When you’re dining out and you hear someone at the next table say to the waiter, “Oh, yes, it was the best I ever had,” you know you’re probably in for a treat.
This proved true for me and my two dining companions at Masala Bar & Grill, where ev
erything we ate happily met or exceeded our expectations.
Though the restaurant, formerly Priya Indian Cuisine, is technically in Bothell, it’s only about two miles south of the Mill Creek Town Center on the Bothell-Everett Highway and just a mile north of Thrashers Corner.
Our meal in the cozy, well-appointed space started with three complementary papadums, crisp-baked Indian graham flour wafers as big as salad plates. They were fresh and delicious and dotted with flavorful cumin seeds.
I particularly enjoyed the bold, beautiful flavors of the two colorful chutneys served on the side, a spicy mint and a sweet tamarind.
Our gregarious if somewhat over-eager server strongly urged us to try the featured appetizer, paneer pakora ($6.99), homemade cheese deep fried in graham flour batter.
Nine delicately battered, golden bricks of airy paneer arrived quickly, served on a bed of shredded cabbage. We greedily snatched them up, dipping them in our remaining chutneys and savoring the tiny bit of salt sprinkled over the breading.
I ordered the butter chicken ($11.99), a house specialty of boneless chicken seared in a Tandoori oven, then braised in a creamy tomato sauce seasoned with cardamom, coriander and paprika.
It was aromatic and rich, but not heavy, and went beautifully with the fluffy basmati rice presented in a beautiful metal bowl. Each piece of chicken was tender and full of flavor.
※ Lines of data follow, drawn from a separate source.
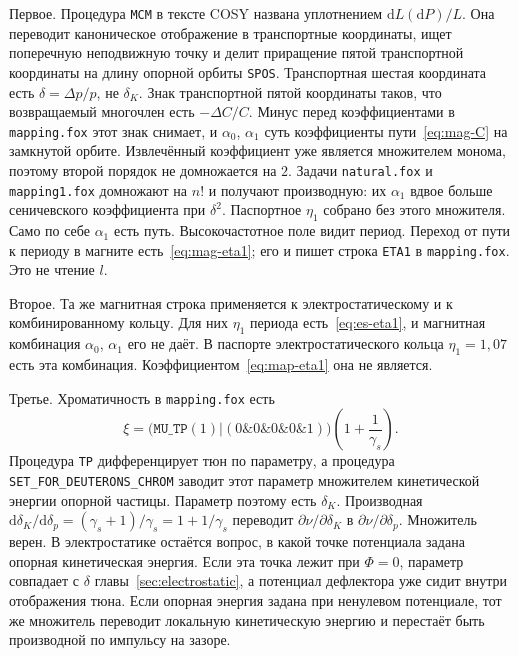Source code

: Первое. Процедура \texttt{MCM} в тексте COSY названа уплотнением $\mathrm{d}L(\mathrm{d}P)/L$. Она переводит каноническое отображение в транспортные координаты, ищет поперечную неподвижную точку и делит приращение пятой транспортной координаты на длину опорной орбиты \texttt{SPOS}. Транспортная шестая координата есть $\delta=\Delta p/p$, не $\delta_K$. Знак транспортной пятой координаты таков, что возвращаемый многочлен есть $-\Delta C/C$. Минус перед коэффициентами в \texttt{mapping.fox} этот знак снимает, и $\alpha_0$, $\alpha_1$ суть коэффициенты пути~\eqref{eq:mag-C} на замкнутой орбите. Извлечённый коэффициент уже является множителем монома, поэтому второй порядок не домножается на $2$. Задачи \texttt{natural.fox} и \texttt{mapping1.fox} домножают на $n!$ и получают производную: их $\alpha_1$ вдвое больше сеничевского коэффициента при $\delta^2$. Паспортное $\eta_1$ собрано без этого множителя. Само по себе $\alpha_1$ есть путь. Высокочастотное поле видит период. Переход от пути к периоду в магните есть~\eqref{eq:mag-eta1}; его и пишет строка \texttt{ETA1} в \texttt{mapping.fox}. Это не чтение $l$.

Второе. Та же магнитная строка применяется к электростатическому и к комбинированному кольцу. Для них $\eta_1$ периода есть~\eqref{eq:es-eta1}, и магнитная комбинация $\alpha_0$, $\alpha_1$ его не даёт. В паспорте электростатического кольца $\eta_1=1{,}07$ есть эта комбинация. Коэффициентом~\eqref{eq:map-eta1} она не является.

Третье. Хроматичность в \texttt{mapping.fox} есть
\begin{equation}
\label{eq:map-chrom}
\xi
=
\bigl(\texttt{MU\_TP}(1)|(0\&0\&0\&0\&1)\bigr)
\left(1+\frac{1}{\gamma_s}\right).
\end{equation}
Процедура \texttt{TP} дифференцирует тюн по параметру, а процедура \texttt{SET\_FOR\_DEUTERONS\_CHROM} заводит этот параметр множителем кинетической энергии опорной частицы. Параметр поэтому есть $\delta_K$. Производная $\mathrm{d}\delta_K/\mathrm{d}\delta_p=(\gamma_s+1)/\gamma_s=1+1/\gamma_s$ переводит $\partial\nu/\partial\delta_K$ в $\partial\nu/\partial\delta_p$. Множитель верен. В электростатике остаётся вопрос, в какой точке потенциала задана опорная кинетическая энергия. Если эта точка лежит при $\Phi=0$, параметр совпадает с $\delta$ главы~\ref{sec:electrostatic}, а потенциал дефлектора уже сидит внутри отображения тюна. Если опорная энергия задана при ненулевом потенциале, тот же множитель переводит локальную кинетическую энергию и перестаёт быть производной по импульсу на зазоре.

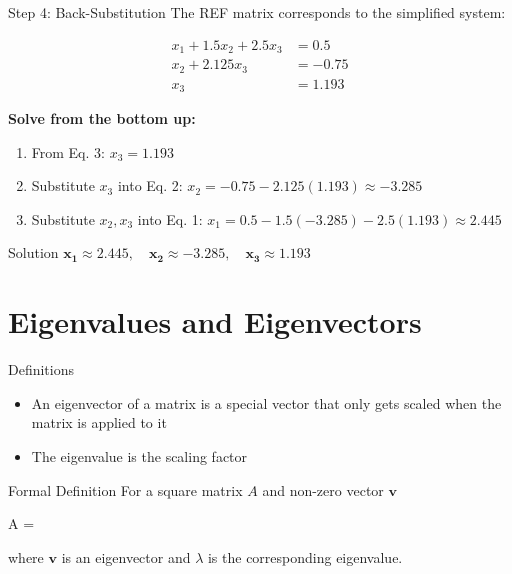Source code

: \documentclass[aspectratio=169,xcolor=dvipsnames,svgnames,x11names,fleqn]{beamer}
\begin{document}
\begin{frame}{Step 4: Back-Substitution}
\centering
The REF matrix corresponds to the simplified system:

\vspace{3mm}
\begin{align*}
x_1 + 1.5x_2 + 2.5x_3 &= 0.5 \\
x_2 + 2.125x_3 &= -0.75 \\
x_3 &= 1.193
\end{align*}

\vspace{5mm}
\textbf{Solve from the bottom up:}
\begin{enumerate}
    \item From Eq. 3: \alert{$x_3 = 1.193$}
    \item Substitute $x_3$ into Eq. 2: $x_2 = -0.75 - 2.125(1.193) \approx -3.285$
    \item Substitute $x_2, x_3$ into Eq. 1: $x_1 = 0.5 - 1.5(-3.285) - 2.5(1.193) \approx 2.445$
\end{enumerate}

\vspace{3mm}
\begin{block}{Solution}
$\mathbf{x_1 \approx 2.445, \quad x_2 \approx -3.285, \quad x_3 \approx 1.193}$
\end{block}
\end{frame}

\section{Eigenvalues and Eigenvectors}

\begin{frame}
    \sectionpage
\end{frame}

\begin{frame}{Definitions}
\begin{tblock}{}
\begin{itemize}
\item An \alert{eigenvector} of a matrix is a special vector that only gets scaled when the matrix is applied to it
\item The \alert{eigenvalue} is the scaling factor
\end{itemize}
\end{tblock}
\vspace{5mm}
\begin{tblock}{Formal Definition}
For a square matrix $A$ and non-zero vector $\mathbf{v}$
\begin{multiequation}
A = \lambda{}
\end{multiequation}
where $\mathbf{v}$ is an eigenvector and $\lambda$  is the corresponding eigenvalue.
\end{tblock}

\end{frame}
\end{document}
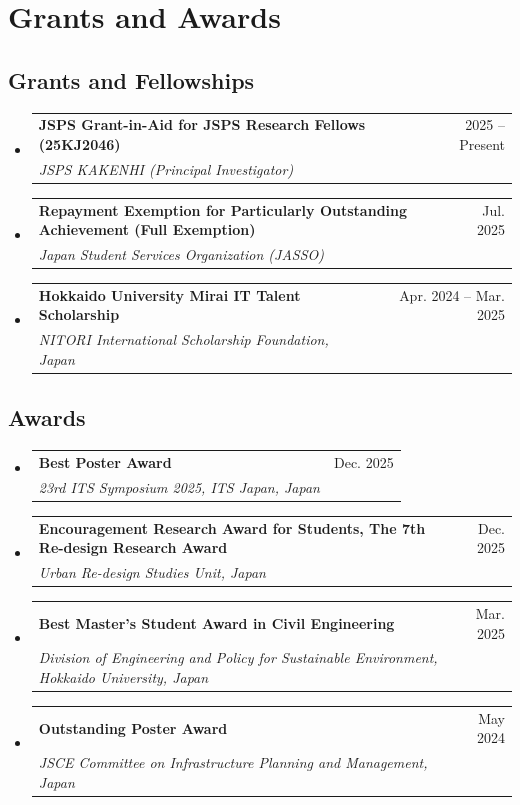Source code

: \documentclass[letterpaper,11pt]{article}
\makeatletter
\newcommand{\resumeSubheading}[4]{
  \vspace{-2pt}\item
    \begin{tabular*}{0.97\textwidth}[t]{l@{\extracolsep{\fill}}r}
      \textbf{#1} & #2 \\
      \textit{\small #3} & \textit{\small #4} \\
    \end{tabular*}\vspace{-5pt}
}
\newcommand{\resumeSubHeadingListStart}{\begin{itemize}[leftmargin=0.15in, label={}]}
\newcommand{\resumeSubHeadingListEnd}{\end{itemize}}
\makeatother
\begin{document}
\section{Grants and Awards}
\subsection*{Grants and Fellowships}
\resumeSubHeadingListStart
    \resumeSubheading
    {JSPS Grant-in-Aid for JSPS Research Fellows (25KJ2046)}{2025 -- Present}
    {JSPS KAKENHI (Principal Investigator)}{}
    \resumeSubheading
    {Repayment Exemption for Particularly Outstanding Achievement (Full Exemption)}{Jul. 2025}
    {Japan Student Services Organization (JASSO)}{}
    \resumeSubheading
    {Hokkaido University Mirai IT Talent Scholarship}{Apr. 2024 -- Mar. 2025}
    {NITORI International Scholarship Foundation, Japan}{}
\resumeSubHeadingListEnd

\subsection*{Awards}
\resumeSubHeadingListStart
    \resumeSubheading
    {Best Poster Award}{Dec. 2025}
    {23rd ITS Symposium 2025, ITS Japan, Japan}{}
    \resumeSubheading
    {Encouragement Research Award for Students, The 7th Re-design Research Award}{Dec. 2025}
    {Urban Re-design Studies Unit, Japan}{}
    \resumeSubheading
    {Best Master's Student Award in Civil Engineering}{Mar. 2025}
    {Division of Engineering and Policy for Sustainable Environment, Hokkaido University, Japan}{}
    \resumeSubheading
    {Outstanding Poster Award}{May 2024}
    {JSCE Committee on Infrastructure Planning and Management, Japan}{}
\resumeSubHeadingListEnd
\end{document}
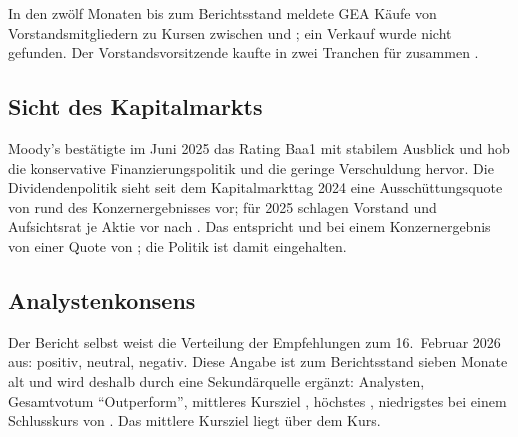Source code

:In den zw\"olf Monaten bis zum Berichtsstand meldete GEA \DdKaeufe{} K\"aufe von
\DdPersonen{} Vorstandsmitgliedern zu Kursen zwischen  und
; ein Verkauf wurde nicht gefunden. Der Vorstandsvorsitzende kaufte in
zwei Tranchen f\"ur zusammen .


\subsection{Sicht des Kapitalmarkts}

Moody's best\"atigte im Juni 2025 das Rating Baa1 mit stabilem Ausblick und hob die
konservative Finanzierungspolitik und die geringe Verschuldung hervor. Die
Dividendenpolitik sieht seit dem Kapitalmarkttag 2024 eine Aussch\"uttungsquote von rund
\Pz{\AusschuettungsZiel} des Konzernergebnisses vor; f\"ur 2025 schlagen Vorstand und
Aufsichtsrat  je Aktie vor nach .
Das entspricht  und bei einem Konzernergebnis von
 einer Quote von \AusschuettungsQuote{}; die Politik ist damit
eingehalten.

\subsection{Analystenkonsens}

Der Bericht selbst weist die Verteilung der Empfehlungen zum 16.~Februar 2026 aus:
\Pz{\AnalystPositiv} positiv, \Pz{\AnalystNeutral} neutral, \Pz{\AnalystNegativ}
negativ. Diese Angabe ist zum Berichtsstand sieben Monate alt und wird deshalb
durch eine Sekund\"arquelle erg\"anzt: \KonsensAnalysten{} Analysten, Gesamtvotum
\enquote{Outperform}, mittleres Kursziel , h\"ochstes
, niedrigstes  bei einem Schlusskurs von
. Das mittlere Kursziel liegt \Pz{\KonsensAufschlag} \"uber
dem Kurs.

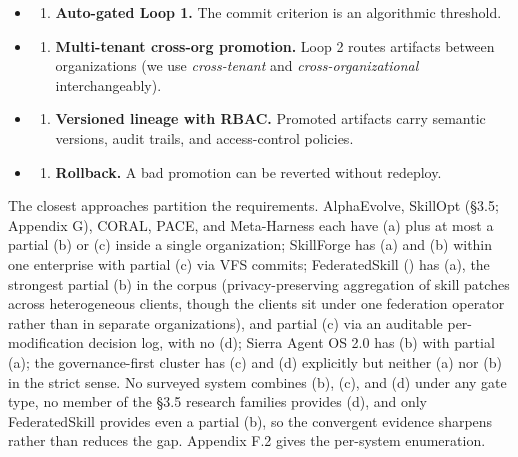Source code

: \documentclass[
]{article}
\providecommand{\tightlist}{%
  \setlength{\itemsep}{0pt}\setlength{\parskip}{0pt}}
\begin{document}
\begin{itemize}
\tightlist
\item
  \begin{enumerate}
  \def\labelenumi{(\alph{enumi})}
  \tightlist
  \item
    \textbf{Auto-gated Loop 1.} The commit criterion is an algorithmic
    threshold.
  \end{enumerate}
\item
  \begin{enumerate}
  \def\labelenumi{(\alph{enumi})}
  \setcounter{enumi}{1}
  \tightlist
  \item
    \textbf{Multi-tenant cross-org promotion.} Loop 2 routes artifacts
    between organizations (we use \emph{cross-tenant} and
    \emph{cross-organizational} interchangeably).
  \end{enumerate}
\item
  \begin{enumerate}
  \def\labelenumi{(\alph{enumi})}
  \setcounter{enumi}{2}
  \tightlist
  \item
    \textbf{Versioned lineage with RBAC.} Promoted artifacts carry
    semantic versions, audit trails, and access-control policies.
  \end{enumerate}
\item
  \begin{enumerate}
  \def\labelenumi{(\alph{enumi})}
  \setcounter{enumi}{3}
  \tightlist
  \item
    \textbf{Rollback.} A bad promotion can be reverted without redeploy.
  \end{enumerate}
\end{itemize}

The closest approaches partition the requirements. AlphaEvolve, SkillOpt
(§3.5; Appendix G), CORAL, PACE, and Meta-Harness each have (a) plus at
most a partial (b) or (c) inside a single organization; SkillForge has
(a) and (b) within one enterprise with partial (c) via VFS commits;
FederatedSkill () has (a), the strongest partial (b) in the corpus
(privacy-preserving aggregation of skill patches across heterogeneous
clients, though the clients sit under one federation operator rather
than in separate organizations), and partial (c) via an auditable
per-modification decision log, with no (d); Sierra Agent OS 2.0 has (b)
with partial (a); the governance-first cluster has (c) and (d)
explicitly but neither (a) nor (b) in the strict sense. No surveyed
system combines (b), (c), and (d) under any gate type, no member of the
§3.5 research families provides (d), and only FederatedSkill provides
even a partial (b), so the convergent evidence sharpens rather than
reduces the gap. Appendix F.2 gives the per-system enumeration.
\end{document}
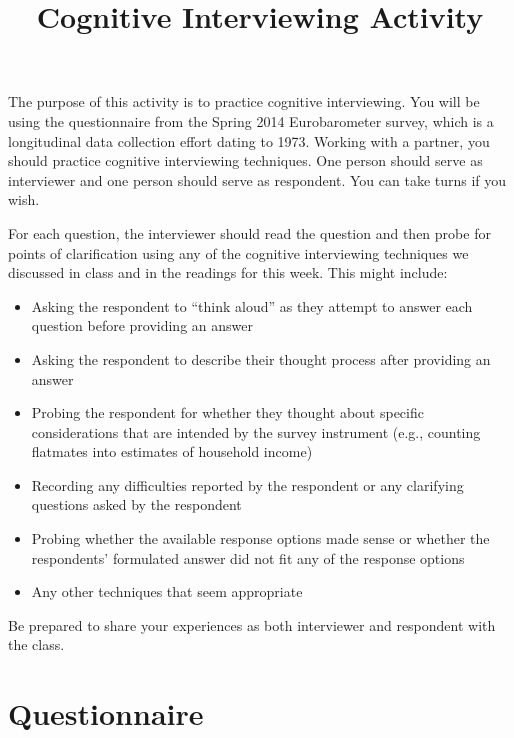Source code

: \documentclass[12pt, a4]{article}
\title{Cognitive Interviewing Activity\vspace{-2em}}
\author{}
\date{}
\begin{document}
\maketitle

\onehalfspacing

\noindent The purpose of this activity is to practice cognitive interviewing. You will be using the questionnaire from the Spring 2014 Eurobarometer survey, which is a longitudinal data collection effort dating to 1973. Working with a partner, you should practice cognitive interviewing techniques. One person should serve as interviewer and one person should serve as respondent. You can take turns if you wish.

\vspace{1em}

\noindent For each question, the interviewer should read the question and then probe for points of clarification using any of the cognitive interviewing techniques we discussed in class and in the readings for this week. This might include:

\begin{itemize}
	\item Asking the respondent to ``think aloud'' as they attempt to answer each question before providing an answer
	\item Asking the respondent to describe their thought process after providing an answer
	\item Probing the respondent for whether they thought about specific considerations that are intended by the survey instrument (e.g., counting flatmates into estimates of household income)
	\item Recording any difficulties reported by the respondent or any clarifying questions asked by the respondent
	\item Probing whether the available response options made sense or whether the respondents' formulated answer did not fit any of the response options
	\item Any other techniques that seem appropriate
\end{itemize}

\noindent Be prepared to share your experiences as both interviewer and respondent with the class.



\vspace{1em}

\noindent 

\clearpage
\section*{Questionnaire}
\end{document}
This entree is so popular chef-owner Sanjay Sharma has shared the recipe online (tinyurl.com/sanjaysharmabutterchicken), but I suspect we home cooks would be hard pressed to replicate the dish without an Indian oven and the secrets found in Sharma’s kitchen.
My only complaint about the dish is that it should have been heated through more thoroughly. It was almost lukewarm and I think it could have won the night if it had been piping hot.
My companion’s dishes — along with three kinds of garlic naan (regular, paneer and spinach) — made up for any shortcomings.
Wow.
I was soon shaking my head and rolling my eyes in wonder at all the fantastic flavors.
Masala’s vegetable korma ($10.99) and mixed grill ($16.99) were perfect 10s, paired with delicious garlicky, spinach-stuffed naan ($4.99), my new favorite naan.
Every juicy, flavorful piece of the mixed grill — Tandoori chicken, shrimp, fish, chicken tikka and lamb — was cooked nicely.
And they were hot. In fact, they were sizzling wildly like fajitas on a hot cast iron dish topped with tender grilled onions.
Most excellent was the white fish. Even the Tandoori chicken drumstick, an easy thing to dry out, was tender and delicious, especially when dipped in the ever-so-slightly sour masala, a tomato-based onion sauce served on the side in a cute metal cup.
And, now, onto the finale, the vegetable korma, a dish I may end up dreaming about for the remainder of the year.
Tender cauliflower, zucchini, peas and carrots came together so beautifully in the gravy of this dish, I can now completely understand vegetarianism. I would trade a lifetime supply of bacon for this dish.
The spicy, yellow, creamy curry creation went well with the rice, but I was happy eating it on its own.
I’ll admit, I am partial to korma dishes anyway — and I’ve been known to speak in hyperbole about food from time to time — but this was special, something I would have to order on all future visits to Masala, along with the mixed grill.
If it’s been a while since you’ve had Indian food, treat yourself at Masala tonight. If you’re in the Northgate area, you might visit Chef Sharma’s sister location in Seattle, Masala Cuisine of India, 539 NE Northgate Way, a stone’s throw from the Best Buy-Target complex.
I wish I lived closer to the Bothell location, which opened in 2009.
It has a beautiful bar area with karaoke on Thursday nights and belly dancing and music on other nights. There is an all-you-can-eat lunch buffet every day ($7.99) that I’d like to check out, too.
This place could easily be your neighborhood hangout if you lived nearby. I’m truly jealous of those of you who do.